Backlash is mostly about fear, not fences
That should matter to everyone. When people oppose things they don’t experience firsthand, the debate shifts from practical fixes to symbolic gestures. The Milltown folks are right to say this is about broader anxiety: higher electric bills, water use for cooling, secret deals and sweetheart tax breaks. Add in distrust of tech elites and a healthy dose of fear of job loss, and you get the political stew simmering across the country. It’s a coalition with strange bedfellows — even conservative groups like Humans First are planning protests — because worry about out‑of‑control AI cuts across the usual left‑right lines.
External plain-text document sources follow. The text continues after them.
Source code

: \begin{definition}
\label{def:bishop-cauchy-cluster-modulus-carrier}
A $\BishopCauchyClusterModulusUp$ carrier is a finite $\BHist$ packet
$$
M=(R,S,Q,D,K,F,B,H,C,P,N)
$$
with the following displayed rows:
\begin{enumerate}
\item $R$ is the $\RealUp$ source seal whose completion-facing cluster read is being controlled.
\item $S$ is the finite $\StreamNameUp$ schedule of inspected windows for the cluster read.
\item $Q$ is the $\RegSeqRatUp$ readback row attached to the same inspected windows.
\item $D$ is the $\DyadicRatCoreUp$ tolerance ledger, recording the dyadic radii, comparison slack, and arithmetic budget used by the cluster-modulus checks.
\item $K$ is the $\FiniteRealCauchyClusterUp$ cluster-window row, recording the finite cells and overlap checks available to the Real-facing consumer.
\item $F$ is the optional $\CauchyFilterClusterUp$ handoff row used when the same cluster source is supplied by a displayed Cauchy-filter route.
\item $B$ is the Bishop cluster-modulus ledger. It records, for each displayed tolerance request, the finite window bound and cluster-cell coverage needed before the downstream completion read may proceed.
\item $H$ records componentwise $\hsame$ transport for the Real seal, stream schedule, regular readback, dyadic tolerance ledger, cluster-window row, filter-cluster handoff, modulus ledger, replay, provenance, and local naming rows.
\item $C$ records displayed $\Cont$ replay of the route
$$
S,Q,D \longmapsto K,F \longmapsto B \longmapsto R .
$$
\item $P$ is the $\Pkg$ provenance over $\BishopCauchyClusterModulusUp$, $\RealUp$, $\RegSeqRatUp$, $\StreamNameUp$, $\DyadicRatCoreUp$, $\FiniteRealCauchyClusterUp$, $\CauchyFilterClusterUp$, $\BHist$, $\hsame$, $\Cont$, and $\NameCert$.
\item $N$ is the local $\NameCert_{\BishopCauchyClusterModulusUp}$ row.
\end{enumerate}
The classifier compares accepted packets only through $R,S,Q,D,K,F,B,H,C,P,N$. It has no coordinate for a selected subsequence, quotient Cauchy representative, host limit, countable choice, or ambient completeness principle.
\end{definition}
Policy fallout: moratoria, delays and real costs
Those fears are already costing money and jobs. Trackers show dozens of projects blocked or delayed — roughly 75 projects in one quarter — representing about $130 billion in planned development. States are reacting: the New York legislature passed a bill to pause large hyperscale permits and order new reviews, leaving Governor Kathy Hochul with a choice; Maine’s earlier moratorium fight even drew a veto from Governor Janet Mills. The result? Higher permitting risk, longer timelines, and projects moved or shrunk. That raises the cost of compute, slows investment, and can turn potential local hires into missed opportunities.
Don’t punish progress; fix the process
There are real tradeoffs here, and reasonable people can disagree. But the answer isn’t reflexive moratoria or virtue signalling. We need straightforward steps: honest local negotiation about water and power, smarter cooling tech to cut water use, binding community benefits and transparent tax deals, and real environmental reviews — not political posturing. If the U.S. lets fear of progress drive policy, we won’t stop AI; we’ll just push the jobs, investment and control overseas. That would be the true own goal.
The Milltown poll should be a wake‑up call to leaders on both sides: treat local concerns seriously, explain the tradeoffs clearly, and stop pretending that banning a factory-sized computer will make the future go away. Reasonable rules and better talks beat blanket bans and angry rallies — and they do a lot more to protect communities and keep America competitive.